Segment Open

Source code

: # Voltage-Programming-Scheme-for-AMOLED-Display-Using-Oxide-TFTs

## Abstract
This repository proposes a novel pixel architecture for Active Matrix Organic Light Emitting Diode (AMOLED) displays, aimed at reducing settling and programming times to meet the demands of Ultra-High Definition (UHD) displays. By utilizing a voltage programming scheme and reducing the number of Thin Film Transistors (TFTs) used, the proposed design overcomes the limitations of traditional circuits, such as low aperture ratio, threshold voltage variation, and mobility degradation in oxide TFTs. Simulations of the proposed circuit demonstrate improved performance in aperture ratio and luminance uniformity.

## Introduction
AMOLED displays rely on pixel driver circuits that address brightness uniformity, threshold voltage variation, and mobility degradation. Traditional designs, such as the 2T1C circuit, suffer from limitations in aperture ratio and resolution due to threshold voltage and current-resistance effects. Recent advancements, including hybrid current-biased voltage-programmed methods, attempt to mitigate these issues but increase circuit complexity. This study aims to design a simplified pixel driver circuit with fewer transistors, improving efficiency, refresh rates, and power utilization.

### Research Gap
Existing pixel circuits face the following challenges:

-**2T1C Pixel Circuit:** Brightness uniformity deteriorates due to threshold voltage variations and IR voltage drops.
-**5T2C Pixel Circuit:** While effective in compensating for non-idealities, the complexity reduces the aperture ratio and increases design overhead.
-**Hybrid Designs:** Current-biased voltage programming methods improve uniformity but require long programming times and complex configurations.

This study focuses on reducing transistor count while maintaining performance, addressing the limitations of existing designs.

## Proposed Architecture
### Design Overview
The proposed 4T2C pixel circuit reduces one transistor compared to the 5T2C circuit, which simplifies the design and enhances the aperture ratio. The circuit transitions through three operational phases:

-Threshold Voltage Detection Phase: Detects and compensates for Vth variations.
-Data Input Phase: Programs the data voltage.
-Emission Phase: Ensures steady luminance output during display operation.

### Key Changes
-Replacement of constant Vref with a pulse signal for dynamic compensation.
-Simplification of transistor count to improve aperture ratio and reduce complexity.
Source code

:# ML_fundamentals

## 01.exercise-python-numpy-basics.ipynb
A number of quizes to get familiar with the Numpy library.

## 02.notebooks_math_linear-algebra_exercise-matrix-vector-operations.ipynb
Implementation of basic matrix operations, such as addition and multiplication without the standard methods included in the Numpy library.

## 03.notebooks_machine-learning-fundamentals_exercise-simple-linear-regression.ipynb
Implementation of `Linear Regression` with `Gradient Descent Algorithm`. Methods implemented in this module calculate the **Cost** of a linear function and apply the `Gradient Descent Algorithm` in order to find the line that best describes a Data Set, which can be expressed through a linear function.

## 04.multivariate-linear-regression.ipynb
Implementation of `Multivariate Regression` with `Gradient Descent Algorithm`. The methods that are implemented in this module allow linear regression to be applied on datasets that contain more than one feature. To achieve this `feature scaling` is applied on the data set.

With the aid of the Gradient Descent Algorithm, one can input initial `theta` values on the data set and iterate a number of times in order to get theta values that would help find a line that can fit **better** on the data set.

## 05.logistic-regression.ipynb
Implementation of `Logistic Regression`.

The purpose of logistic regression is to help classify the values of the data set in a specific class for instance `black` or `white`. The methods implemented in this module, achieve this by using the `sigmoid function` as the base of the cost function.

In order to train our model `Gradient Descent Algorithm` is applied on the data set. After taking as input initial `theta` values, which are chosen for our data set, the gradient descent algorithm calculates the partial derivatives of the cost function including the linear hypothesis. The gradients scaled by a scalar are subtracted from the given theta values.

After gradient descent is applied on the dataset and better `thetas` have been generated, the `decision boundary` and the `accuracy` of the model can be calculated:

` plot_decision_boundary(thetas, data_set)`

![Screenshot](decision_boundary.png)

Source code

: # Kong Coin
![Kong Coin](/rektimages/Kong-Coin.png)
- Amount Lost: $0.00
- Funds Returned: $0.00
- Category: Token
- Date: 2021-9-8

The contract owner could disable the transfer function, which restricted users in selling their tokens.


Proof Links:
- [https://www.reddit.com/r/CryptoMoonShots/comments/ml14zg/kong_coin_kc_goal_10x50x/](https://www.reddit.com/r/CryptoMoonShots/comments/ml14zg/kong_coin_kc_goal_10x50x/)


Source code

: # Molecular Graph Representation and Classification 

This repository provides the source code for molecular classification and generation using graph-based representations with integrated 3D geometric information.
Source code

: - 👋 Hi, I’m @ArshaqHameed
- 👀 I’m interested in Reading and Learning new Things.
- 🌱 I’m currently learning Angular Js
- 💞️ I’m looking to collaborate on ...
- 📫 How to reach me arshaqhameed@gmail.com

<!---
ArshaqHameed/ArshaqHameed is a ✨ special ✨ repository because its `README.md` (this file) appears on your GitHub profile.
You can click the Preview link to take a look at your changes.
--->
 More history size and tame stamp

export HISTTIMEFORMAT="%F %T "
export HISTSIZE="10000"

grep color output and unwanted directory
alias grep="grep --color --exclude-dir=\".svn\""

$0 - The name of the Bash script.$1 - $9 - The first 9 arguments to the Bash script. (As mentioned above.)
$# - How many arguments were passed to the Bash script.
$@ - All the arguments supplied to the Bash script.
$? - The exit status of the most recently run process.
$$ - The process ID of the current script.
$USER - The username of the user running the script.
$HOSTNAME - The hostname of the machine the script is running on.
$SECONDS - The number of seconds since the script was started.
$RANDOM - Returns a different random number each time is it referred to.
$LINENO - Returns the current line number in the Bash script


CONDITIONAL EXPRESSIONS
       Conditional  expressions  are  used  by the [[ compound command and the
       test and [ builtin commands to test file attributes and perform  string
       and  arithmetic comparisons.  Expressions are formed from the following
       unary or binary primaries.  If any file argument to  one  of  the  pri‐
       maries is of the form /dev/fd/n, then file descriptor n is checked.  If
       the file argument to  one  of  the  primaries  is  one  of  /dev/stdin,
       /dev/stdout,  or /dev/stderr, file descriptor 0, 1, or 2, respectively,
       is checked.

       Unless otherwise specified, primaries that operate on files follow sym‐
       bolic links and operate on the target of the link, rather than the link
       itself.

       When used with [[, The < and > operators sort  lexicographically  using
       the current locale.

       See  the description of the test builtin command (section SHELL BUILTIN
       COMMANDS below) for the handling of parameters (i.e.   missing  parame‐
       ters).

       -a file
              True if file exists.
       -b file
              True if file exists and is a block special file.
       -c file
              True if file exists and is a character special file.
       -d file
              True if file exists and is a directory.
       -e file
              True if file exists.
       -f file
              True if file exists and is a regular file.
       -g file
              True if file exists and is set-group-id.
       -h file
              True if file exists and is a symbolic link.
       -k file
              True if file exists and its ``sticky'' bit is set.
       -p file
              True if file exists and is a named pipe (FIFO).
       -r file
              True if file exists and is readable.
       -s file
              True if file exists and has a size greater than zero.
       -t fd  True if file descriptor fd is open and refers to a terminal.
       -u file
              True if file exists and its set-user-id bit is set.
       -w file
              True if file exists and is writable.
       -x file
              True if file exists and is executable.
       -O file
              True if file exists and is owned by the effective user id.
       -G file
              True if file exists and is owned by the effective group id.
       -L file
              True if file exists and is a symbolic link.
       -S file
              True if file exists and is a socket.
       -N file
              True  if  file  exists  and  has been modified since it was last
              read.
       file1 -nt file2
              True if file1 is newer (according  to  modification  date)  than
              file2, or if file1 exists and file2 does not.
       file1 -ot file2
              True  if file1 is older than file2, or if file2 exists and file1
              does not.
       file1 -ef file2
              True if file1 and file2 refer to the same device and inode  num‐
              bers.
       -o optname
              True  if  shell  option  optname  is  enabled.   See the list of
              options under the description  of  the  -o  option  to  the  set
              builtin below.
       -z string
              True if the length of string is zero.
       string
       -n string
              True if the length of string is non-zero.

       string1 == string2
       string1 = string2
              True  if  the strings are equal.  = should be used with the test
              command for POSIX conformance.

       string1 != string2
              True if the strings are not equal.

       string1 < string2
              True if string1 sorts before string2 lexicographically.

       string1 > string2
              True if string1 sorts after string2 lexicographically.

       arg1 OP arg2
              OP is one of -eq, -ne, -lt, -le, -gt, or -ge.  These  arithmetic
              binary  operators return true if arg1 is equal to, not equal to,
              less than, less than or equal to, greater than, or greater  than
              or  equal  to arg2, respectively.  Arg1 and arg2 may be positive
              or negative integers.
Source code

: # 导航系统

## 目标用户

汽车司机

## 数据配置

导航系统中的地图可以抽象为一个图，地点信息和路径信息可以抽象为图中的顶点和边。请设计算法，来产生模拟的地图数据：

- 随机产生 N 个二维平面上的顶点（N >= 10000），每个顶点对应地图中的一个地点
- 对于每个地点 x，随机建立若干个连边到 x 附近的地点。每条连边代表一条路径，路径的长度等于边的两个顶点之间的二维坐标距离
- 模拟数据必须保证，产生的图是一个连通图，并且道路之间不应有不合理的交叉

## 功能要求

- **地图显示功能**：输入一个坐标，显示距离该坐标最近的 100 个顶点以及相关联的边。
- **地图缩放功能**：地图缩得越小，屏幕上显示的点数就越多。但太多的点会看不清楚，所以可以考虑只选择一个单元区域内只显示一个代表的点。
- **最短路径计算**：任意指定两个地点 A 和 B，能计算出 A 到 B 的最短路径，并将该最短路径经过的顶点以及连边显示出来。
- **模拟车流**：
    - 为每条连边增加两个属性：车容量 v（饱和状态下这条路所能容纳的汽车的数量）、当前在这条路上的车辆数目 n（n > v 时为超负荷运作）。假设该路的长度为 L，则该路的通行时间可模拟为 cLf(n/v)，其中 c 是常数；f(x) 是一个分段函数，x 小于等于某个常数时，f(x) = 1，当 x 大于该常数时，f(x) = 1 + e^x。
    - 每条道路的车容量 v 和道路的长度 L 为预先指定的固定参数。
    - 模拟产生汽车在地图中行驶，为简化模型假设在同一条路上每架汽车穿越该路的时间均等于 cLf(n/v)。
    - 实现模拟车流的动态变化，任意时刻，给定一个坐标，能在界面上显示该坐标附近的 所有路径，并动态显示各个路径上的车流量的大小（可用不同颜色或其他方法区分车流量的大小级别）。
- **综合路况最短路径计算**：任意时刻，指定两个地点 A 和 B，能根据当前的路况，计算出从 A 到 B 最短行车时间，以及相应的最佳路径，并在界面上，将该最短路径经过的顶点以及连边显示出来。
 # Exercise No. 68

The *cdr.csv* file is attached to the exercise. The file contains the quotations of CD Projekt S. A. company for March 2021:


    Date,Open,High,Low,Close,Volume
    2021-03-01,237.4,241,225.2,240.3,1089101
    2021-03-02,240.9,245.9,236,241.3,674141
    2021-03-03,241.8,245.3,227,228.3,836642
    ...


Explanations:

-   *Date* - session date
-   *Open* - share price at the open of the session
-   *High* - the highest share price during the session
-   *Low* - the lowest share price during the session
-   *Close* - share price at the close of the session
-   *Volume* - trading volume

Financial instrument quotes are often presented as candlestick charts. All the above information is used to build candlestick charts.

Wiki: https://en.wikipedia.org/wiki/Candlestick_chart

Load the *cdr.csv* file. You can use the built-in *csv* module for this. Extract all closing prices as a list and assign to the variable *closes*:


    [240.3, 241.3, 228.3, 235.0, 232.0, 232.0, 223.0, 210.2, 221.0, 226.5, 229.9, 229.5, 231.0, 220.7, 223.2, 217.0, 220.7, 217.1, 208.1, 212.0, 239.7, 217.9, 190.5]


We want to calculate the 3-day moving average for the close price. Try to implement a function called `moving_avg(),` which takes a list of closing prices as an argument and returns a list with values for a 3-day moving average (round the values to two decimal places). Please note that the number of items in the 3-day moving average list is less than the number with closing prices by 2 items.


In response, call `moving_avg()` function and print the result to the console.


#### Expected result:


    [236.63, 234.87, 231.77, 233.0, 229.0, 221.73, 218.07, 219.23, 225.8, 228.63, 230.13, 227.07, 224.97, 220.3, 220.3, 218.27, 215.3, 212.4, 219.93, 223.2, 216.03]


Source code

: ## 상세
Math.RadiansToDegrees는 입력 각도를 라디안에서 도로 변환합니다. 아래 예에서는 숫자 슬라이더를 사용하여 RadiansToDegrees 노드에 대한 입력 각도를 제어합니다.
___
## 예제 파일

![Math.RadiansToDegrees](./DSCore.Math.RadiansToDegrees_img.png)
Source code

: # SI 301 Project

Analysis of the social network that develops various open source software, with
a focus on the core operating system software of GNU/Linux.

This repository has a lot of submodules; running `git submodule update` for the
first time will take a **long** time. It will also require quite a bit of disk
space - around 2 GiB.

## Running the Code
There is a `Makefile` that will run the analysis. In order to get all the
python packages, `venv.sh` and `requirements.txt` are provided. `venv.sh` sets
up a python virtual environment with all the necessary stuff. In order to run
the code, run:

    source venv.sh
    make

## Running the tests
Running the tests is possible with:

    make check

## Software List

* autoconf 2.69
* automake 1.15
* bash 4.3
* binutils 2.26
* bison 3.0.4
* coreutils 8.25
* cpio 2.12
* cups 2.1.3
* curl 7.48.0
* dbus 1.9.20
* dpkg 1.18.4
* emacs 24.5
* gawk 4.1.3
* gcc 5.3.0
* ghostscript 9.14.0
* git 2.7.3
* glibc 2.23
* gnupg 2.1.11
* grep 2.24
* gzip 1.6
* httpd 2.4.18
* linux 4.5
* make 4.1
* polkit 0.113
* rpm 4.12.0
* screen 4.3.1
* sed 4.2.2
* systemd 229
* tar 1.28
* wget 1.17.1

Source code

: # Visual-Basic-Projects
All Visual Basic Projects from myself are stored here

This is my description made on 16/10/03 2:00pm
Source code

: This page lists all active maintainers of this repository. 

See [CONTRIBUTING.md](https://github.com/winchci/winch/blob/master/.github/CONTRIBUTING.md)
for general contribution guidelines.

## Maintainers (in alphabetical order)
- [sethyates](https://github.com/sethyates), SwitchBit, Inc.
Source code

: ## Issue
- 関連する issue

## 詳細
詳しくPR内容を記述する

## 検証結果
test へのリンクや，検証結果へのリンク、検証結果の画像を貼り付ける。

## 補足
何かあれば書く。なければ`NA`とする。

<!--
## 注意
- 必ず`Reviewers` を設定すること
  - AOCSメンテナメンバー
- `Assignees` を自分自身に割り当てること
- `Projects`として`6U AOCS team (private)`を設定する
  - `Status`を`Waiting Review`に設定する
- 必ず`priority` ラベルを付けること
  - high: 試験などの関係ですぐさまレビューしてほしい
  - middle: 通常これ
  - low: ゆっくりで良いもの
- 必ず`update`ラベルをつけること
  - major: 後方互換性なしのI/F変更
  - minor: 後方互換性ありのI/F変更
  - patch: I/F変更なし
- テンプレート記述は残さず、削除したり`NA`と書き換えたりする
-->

Segment Closed

* **What you are asked to do**:
Both the first line of the records above and the line containing "-**2T1C Pixel Circuit:**" are to be transcribed exactly, together with every line between them, and nothing else.

* **Task answer**:
Source code

: # Voltage-Programming-Scheme-for-AMOLED-Display-Using-Oxide-TFTs

## Abstract
This repository proposes a novel pixel architecture for Active Matrix Organic Light Emitting Diode (AMOLED) displays, aimed at reducing settling and programming times to meet the demands of Ultra-High Definition (UHD) displays. By utilizing a voltage programming scheme and reducing the number of Thin Film Transistors (TFTs) used, the proposed design overcomes the limitations of traditional circuits, such as low aperture ratio, threshold voltage variation, and mobility degradation in oxide TFTs. Simulations of the proposed circuit demonstrate improved performance in aperture ratio and luminance uniformity.

## Introduction
AMOLED displays rely on pixel driver circuits that address brightness uniformity, threshold voltage variation, and mobility degradation. Traditional designs, such as the 2T1C circuit, suffer from limitations in aperture ratio and resolution due to threshold voltage and current-resistance effects. Recent advancements, including hybrid current-biased voltage-programmed methods, attempt to mitigate these issues but increase circuit complexity. This study aims to design a simplified pixel driver circuit with fewer transistors, improving efficiency, refresh rates, and power utilization.

### Research Gap
Existing pixel circuits face the following challenges:

-**2T1C Pixel Circuit:** Brightness uniformity deteriorates due to threshold voltage variations and IR voltage drops.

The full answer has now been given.